Stern said, "What's a transcription error?"
The technician said, "I'm calculating an arrival in twenty minutes fifty-seven seconds." He was measuring the field strengths, and the pulse intervals.
"How many are coming back?" Gordon said. "All of them?"
"No," the technician said. "Just one."
Chris Hughes couldn't help it; he was anxious again. Despite the cool morning air, he was sweating, his skin cold, his heart pounding. Listening to Baretto and Gomez argue did nothing to increase his confidence.
He went back to the path, stepping around the pools of thick mud. Marek and Kate were coming back, too. They all stood a little apart from the argument.
"All right, all right, goddamn it," Baretto was saying. He took off his weapons and put them carefully on the floor of his cage. "All right.
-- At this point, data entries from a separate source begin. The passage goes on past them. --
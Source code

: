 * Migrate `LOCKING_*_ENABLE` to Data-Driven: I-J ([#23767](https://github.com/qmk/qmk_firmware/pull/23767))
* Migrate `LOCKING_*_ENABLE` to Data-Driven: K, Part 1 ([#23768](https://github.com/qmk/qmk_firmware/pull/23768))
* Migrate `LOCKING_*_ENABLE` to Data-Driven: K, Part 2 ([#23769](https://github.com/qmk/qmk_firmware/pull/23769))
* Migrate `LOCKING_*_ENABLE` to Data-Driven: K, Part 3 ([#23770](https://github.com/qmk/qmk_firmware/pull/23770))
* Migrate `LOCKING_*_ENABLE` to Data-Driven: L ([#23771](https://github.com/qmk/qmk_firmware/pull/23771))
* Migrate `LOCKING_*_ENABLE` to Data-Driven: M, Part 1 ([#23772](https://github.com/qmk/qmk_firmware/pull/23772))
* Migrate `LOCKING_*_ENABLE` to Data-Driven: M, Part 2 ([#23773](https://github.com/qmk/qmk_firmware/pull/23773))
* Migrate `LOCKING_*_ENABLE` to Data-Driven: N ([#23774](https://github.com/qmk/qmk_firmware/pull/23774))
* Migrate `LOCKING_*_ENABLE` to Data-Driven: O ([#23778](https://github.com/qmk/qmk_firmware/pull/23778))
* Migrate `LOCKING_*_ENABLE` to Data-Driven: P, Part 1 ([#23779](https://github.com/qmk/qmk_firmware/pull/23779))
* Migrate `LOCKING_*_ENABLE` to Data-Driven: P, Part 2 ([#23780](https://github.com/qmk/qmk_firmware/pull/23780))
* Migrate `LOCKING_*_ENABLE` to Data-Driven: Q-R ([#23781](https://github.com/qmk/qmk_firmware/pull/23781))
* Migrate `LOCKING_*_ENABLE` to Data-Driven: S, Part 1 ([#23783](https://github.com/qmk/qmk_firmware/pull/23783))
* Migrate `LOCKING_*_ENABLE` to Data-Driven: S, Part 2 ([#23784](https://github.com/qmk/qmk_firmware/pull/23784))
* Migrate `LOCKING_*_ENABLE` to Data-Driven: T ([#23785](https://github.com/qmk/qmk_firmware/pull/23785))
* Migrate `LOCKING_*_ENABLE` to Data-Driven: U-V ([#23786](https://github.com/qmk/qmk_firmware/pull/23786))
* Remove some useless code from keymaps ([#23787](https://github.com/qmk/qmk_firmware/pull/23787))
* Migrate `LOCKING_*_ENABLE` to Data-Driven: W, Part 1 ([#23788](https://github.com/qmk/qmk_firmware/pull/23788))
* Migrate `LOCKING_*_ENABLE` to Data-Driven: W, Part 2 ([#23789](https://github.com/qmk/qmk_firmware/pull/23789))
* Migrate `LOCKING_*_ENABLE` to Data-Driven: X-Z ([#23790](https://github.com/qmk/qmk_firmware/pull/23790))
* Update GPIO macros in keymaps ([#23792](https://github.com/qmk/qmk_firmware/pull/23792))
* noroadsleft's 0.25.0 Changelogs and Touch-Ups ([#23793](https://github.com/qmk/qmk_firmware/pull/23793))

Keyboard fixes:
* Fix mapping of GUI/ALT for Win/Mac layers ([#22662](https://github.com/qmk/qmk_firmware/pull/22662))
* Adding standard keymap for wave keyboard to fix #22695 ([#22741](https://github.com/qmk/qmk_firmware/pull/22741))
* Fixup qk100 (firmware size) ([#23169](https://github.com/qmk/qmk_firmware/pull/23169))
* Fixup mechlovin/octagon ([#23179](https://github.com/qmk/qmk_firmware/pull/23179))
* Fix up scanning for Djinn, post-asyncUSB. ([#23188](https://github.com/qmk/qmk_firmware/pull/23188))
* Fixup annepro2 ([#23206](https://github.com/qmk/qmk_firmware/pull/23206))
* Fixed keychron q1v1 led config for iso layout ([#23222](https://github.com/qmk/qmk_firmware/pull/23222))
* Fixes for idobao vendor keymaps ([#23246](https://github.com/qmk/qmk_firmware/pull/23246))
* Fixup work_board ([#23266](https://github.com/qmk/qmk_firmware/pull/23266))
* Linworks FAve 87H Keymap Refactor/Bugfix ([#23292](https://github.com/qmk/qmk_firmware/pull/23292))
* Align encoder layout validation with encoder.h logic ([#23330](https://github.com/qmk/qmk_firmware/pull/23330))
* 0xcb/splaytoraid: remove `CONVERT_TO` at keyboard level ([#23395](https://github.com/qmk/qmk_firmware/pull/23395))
Does that satisfy you?"
Gomez was still speaking quietly, barely a whisper. Chris couldn't hear her.
"It's fine," Baretto said, almost snarling.
Gomez again spoke softly. Baretto was grinding his teeth. It was very uncomfortable to be standing there. Chris moved a few steps farther away, turning his back to the argument, waiting for it to be over.
He was surprised to see that the path sloped downward rather steeply, and he could see through a break in the trees to the flatland below. The monastery was there - a geometric arrangement of courtyards, covered passageways, and cloisters, all built of beige stone, surrounded by a high stone wall. It looked like a dense, compact little city. It was surprisingly close, perhaps a quarter of a mile. No more than that.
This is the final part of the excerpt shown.